Des analyses de laboratoire toujours plus automatisées

La plupart des gros laboratoires agréés, publics ou privés, sont désormais équipés de robots capables de prendre en charge toute l’analyse d’échantillons d’eau. Cadence, sécurité et simplicité d’utilisation sont leurs principaux atouts. Ce sont également les voies d’amélioration sur lesquelles travaillent les fabricants : des analyses plus rapides, plus de sécurité pour le personnel, des robots plus faciles à utiliser pour analyser plus de paramètres... A côté de ces Rolls de l’analyse, l’automatisation progresse aussi sans cesse à tous les niveaux, que ce soit sur les passeurs d’échantillons, la préparation des analyses ou les appareils d’analyse eux-mêmes. Tour d’horizon.

Les analyses dans le domaine de l’eau et des milieux aquatiques sont menées, en France, par des laboratoires publics et privés. Environ 140 sont accrédités par la Cofrac (Comité français d’accréditation) et agréés par le ministère chargé de la Santé. Certains sont regroupés dans des plateformes comme Eurofins, Carso, Labocea, Cereco, Labeo, Inovalys ou Terana. En dehors des prestations réglementaires obligatoires, des laboratoires d’industriels mènent aussi leurs propres analyses à titre d’autosurveillance. Selon leurs besoins, tous ces laboratoires utilisent des techniques plus ou moins automatisées jusqu’au robot lorsque le volume d’analyses est conséquent, pour les plus gros. Des laboratoires de taille moyenne et d’industriels, notamment quelques grosses stations d’épuration, ont aussi fait ce choix. Plusieurs fabricants proposent des solutions plus ou moins automatisées comme Hach Lange, Macherey Nagel, Shimadzu, Mettler Toledo, Agilent Technologies, Horiba, Thermo Scientific, Metrohm, AMS Alliance, Analytik Jena, etc. Toutes font appel aux instruments et méthodes de mesure traditionnelles (spectrophotométrie, colorimétrie, fluorescence, spectrométrie d’absorption atomique...).
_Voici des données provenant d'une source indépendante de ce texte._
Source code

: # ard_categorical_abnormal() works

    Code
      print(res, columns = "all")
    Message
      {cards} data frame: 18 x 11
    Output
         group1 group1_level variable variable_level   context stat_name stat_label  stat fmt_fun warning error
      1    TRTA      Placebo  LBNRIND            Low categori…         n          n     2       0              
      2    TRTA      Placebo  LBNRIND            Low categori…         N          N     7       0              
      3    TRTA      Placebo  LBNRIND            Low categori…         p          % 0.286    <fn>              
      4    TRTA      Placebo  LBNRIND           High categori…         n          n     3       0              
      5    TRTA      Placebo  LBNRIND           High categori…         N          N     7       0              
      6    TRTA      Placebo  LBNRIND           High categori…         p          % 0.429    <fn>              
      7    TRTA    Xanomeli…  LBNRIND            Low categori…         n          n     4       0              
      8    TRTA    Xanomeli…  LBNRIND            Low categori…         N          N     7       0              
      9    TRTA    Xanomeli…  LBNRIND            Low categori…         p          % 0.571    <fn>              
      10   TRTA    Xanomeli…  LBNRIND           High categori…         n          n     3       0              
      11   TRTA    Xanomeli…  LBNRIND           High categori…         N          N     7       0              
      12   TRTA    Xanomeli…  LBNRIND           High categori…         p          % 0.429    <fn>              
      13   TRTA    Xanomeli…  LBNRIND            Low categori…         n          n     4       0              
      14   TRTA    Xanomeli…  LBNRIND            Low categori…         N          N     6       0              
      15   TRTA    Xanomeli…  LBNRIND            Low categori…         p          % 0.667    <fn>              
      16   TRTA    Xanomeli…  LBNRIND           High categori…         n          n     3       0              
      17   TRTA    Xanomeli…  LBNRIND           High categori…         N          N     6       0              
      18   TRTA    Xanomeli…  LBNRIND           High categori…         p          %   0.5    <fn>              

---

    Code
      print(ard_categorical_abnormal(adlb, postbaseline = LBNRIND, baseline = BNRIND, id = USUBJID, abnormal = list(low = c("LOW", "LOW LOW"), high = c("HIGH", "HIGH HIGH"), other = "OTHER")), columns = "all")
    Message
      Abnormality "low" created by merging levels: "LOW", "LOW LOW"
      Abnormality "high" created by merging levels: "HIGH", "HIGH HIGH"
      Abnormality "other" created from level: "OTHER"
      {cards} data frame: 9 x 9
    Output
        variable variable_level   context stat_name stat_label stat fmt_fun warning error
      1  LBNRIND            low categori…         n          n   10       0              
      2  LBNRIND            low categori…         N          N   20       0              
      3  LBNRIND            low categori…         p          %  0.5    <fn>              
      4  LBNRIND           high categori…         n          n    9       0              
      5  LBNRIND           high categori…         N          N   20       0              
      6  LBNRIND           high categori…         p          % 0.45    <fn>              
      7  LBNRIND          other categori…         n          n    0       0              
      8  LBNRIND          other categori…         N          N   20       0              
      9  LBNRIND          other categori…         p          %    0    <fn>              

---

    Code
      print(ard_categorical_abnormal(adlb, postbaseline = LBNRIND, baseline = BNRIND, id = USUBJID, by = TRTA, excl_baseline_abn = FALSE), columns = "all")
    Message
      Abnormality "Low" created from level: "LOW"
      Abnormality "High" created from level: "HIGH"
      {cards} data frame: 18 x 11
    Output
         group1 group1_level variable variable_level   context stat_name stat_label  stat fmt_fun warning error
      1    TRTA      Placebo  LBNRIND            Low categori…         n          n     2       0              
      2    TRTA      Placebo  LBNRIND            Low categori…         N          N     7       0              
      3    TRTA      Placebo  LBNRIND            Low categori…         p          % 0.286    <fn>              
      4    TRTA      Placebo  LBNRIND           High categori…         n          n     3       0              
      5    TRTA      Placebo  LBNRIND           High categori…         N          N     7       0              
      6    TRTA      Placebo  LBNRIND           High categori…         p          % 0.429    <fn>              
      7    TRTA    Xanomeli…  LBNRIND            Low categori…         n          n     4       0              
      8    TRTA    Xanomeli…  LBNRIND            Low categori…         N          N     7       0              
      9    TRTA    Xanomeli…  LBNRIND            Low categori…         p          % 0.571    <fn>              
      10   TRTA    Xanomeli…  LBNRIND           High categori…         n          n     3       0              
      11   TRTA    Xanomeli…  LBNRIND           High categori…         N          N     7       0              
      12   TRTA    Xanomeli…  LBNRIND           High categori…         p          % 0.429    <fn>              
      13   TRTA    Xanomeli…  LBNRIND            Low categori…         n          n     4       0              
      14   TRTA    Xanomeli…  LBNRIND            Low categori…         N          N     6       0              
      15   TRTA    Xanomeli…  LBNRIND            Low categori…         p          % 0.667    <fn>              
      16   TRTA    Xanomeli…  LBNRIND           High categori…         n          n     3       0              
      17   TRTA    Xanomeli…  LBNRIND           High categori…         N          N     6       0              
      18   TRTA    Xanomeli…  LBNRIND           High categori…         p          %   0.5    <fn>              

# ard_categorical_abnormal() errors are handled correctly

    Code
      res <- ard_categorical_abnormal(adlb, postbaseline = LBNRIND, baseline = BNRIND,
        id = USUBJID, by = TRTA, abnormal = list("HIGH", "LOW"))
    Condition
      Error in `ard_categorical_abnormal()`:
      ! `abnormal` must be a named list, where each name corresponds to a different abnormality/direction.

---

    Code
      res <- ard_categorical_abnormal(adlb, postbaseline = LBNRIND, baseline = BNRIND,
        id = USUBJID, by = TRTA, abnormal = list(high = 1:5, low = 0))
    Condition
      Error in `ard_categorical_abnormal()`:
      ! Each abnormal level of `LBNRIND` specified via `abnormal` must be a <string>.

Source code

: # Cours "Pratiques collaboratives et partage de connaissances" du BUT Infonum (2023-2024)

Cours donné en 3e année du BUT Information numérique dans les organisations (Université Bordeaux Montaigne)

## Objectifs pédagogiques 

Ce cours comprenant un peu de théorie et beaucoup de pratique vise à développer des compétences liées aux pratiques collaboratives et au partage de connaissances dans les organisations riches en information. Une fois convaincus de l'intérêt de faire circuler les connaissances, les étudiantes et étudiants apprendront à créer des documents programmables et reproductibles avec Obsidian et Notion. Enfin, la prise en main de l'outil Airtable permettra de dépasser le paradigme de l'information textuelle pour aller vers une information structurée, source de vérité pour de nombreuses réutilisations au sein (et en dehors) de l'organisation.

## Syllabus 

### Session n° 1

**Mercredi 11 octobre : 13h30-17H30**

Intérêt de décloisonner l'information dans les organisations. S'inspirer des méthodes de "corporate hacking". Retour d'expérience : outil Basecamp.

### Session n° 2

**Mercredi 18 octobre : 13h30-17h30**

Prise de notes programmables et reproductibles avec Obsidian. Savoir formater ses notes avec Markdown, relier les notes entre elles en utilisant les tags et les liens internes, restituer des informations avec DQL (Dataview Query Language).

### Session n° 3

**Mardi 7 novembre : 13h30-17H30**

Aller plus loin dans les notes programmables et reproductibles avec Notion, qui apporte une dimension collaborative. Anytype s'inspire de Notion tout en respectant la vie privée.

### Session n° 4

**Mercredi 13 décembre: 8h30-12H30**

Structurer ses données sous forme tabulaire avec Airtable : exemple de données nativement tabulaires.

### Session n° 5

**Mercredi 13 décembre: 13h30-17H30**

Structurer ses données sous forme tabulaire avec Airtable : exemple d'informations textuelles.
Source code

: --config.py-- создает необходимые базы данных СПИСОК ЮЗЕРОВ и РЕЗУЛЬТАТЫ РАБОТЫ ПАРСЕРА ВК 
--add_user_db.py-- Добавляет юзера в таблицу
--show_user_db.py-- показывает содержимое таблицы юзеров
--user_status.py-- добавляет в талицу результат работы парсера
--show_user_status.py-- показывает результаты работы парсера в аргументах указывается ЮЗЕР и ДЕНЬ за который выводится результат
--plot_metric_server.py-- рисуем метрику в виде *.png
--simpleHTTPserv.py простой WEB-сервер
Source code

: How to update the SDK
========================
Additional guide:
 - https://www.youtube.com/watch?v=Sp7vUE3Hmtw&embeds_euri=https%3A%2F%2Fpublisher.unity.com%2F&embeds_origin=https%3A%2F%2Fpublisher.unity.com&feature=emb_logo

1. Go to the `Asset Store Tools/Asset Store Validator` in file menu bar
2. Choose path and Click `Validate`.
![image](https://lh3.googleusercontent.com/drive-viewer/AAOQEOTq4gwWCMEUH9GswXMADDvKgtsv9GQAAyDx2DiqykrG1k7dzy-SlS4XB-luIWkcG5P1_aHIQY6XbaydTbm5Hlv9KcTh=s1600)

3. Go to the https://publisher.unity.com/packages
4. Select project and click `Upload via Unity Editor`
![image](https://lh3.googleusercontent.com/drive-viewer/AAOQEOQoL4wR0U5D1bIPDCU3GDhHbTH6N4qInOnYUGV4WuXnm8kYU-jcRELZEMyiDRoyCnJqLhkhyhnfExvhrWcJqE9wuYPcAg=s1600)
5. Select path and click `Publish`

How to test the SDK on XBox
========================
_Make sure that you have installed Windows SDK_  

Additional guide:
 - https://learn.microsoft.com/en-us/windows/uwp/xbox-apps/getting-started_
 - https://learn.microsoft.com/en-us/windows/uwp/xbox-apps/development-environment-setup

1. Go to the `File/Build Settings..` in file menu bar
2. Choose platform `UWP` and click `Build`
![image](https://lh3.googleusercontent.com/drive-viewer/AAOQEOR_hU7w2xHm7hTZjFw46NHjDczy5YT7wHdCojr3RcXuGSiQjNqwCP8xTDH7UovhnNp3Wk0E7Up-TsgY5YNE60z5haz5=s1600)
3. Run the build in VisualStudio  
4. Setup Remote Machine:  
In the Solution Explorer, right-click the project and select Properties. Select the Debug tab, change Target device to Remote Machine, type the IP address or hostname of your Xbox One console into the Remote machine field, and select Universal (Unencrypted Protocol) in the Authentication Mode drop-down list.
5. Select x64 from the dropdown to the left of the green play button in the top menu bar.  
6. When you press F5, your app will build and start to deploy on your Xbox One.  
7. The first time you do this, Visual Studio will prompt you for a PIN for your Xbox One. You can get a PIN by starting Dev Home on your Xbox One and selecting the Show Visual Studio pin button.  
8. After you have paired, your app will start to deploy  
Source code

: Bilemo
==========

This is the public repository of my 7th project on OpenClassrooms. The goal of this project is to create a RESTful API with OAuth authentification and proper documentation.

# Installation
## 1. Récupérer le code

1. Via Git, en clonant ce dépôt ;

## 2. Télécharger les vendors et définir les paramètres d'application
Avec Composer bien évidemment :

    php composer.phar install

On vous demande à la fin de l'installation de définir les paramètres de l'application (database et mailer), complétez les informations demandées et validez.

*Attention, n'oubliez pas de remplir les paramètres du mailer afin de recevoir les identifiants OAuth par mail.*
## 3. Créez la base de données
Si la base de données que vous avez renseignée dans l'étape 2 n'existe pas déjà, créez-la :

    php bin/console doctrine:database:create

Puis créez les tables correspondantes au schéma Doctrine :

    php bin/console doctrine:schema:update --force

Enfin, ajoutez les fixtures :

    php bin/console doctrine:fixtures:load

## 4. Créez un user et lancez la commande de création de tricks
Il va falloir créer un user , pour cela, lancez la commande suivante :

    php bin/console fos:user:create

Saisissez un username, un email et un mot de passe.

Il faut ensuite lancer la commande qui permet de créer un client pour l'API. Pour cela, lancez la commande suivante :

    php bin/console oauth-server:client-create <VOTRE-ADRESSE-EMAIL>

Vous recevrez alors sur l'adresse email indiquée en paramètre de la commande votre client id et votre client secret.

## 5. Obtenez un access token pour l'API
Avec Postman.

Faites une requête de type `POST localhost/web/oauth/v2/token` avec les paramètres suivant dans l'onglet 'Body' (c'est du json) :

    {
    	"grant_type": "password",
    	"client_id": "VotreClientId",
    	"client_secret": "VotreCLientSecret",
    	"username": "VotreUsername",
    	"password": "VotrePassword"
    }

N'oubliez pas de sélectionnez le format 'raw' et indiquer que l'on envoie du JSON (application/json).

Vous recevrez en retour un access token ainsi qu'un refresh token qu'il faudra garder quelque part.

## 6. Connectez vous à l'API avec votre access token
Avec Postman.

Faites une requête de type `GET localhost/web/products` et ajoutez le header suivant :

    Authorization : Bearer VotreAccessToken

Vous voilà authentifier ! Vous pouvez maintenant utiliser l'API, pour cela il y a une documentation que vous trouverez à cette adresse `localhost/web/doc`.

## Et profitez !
Un des domaines où l’analyse est de plus en plus automatisée est le contrôle des eaux usées avec la mesure de la DCO (demande chimique en oxygène) et du phosphore. En général, plusieurs paramètres peuvent être mesurés en parallèle sur un même échantillon et l’ajout d’échantillon en cours d’analyse est possible. Chaque solution est modulable à l’instar du Rohasys d’Hach Lange (ou AP3900 Multi Hach) qui comporte un spectrophotomètre (modèle DR3900) et un bras automatique capable de préfiltrer, diluer, chauffer et préparer les échantillons en y ajoutant les réactifs ad hoc. « La révolution remonte à fin 2007 en France, indique Frédéric Soumet d’Hach Lange, leader national. Depuis, nous améliorons sans cesse nos robots, d’abord en termes de rapidité et de capacité d’analyses, car les laboratoires doivent faire face à des volumes de mesure accrus en raison de leur regroupement et de la réglementation. A l’heure actuelle, grâce aux nouvelles potentialités du Rohasys commercialisé depuis 4 ans (3e génération), nous renouvelons les robots en place. Rohasys contrôle simultanément 9 paramètres : DCO ISO, phosphore total, ortho phosphate, azote total, nitrite, nitrate et ammonium, chlorures et les phénols. Validé par l’Afnor pour la mesure de la DCO et du phosphore, il équipe bon nombre des laboratoires agréés. Dans sa configuration de base, il permet des analyses quotidiennes de 20 échantillons de DCO et phosphore total et 10 échantillons d’eaux propres pour l’analyse des nitrites, nitrates et de l’ammonium grâce à sa capacité de 24 échantillons, 2x24 positions de minéralisation et deux blocs chauffants. Ces capacités peuvent aller jusqu’à 100 échantillons et 2 x 48 positions de minéralisation.»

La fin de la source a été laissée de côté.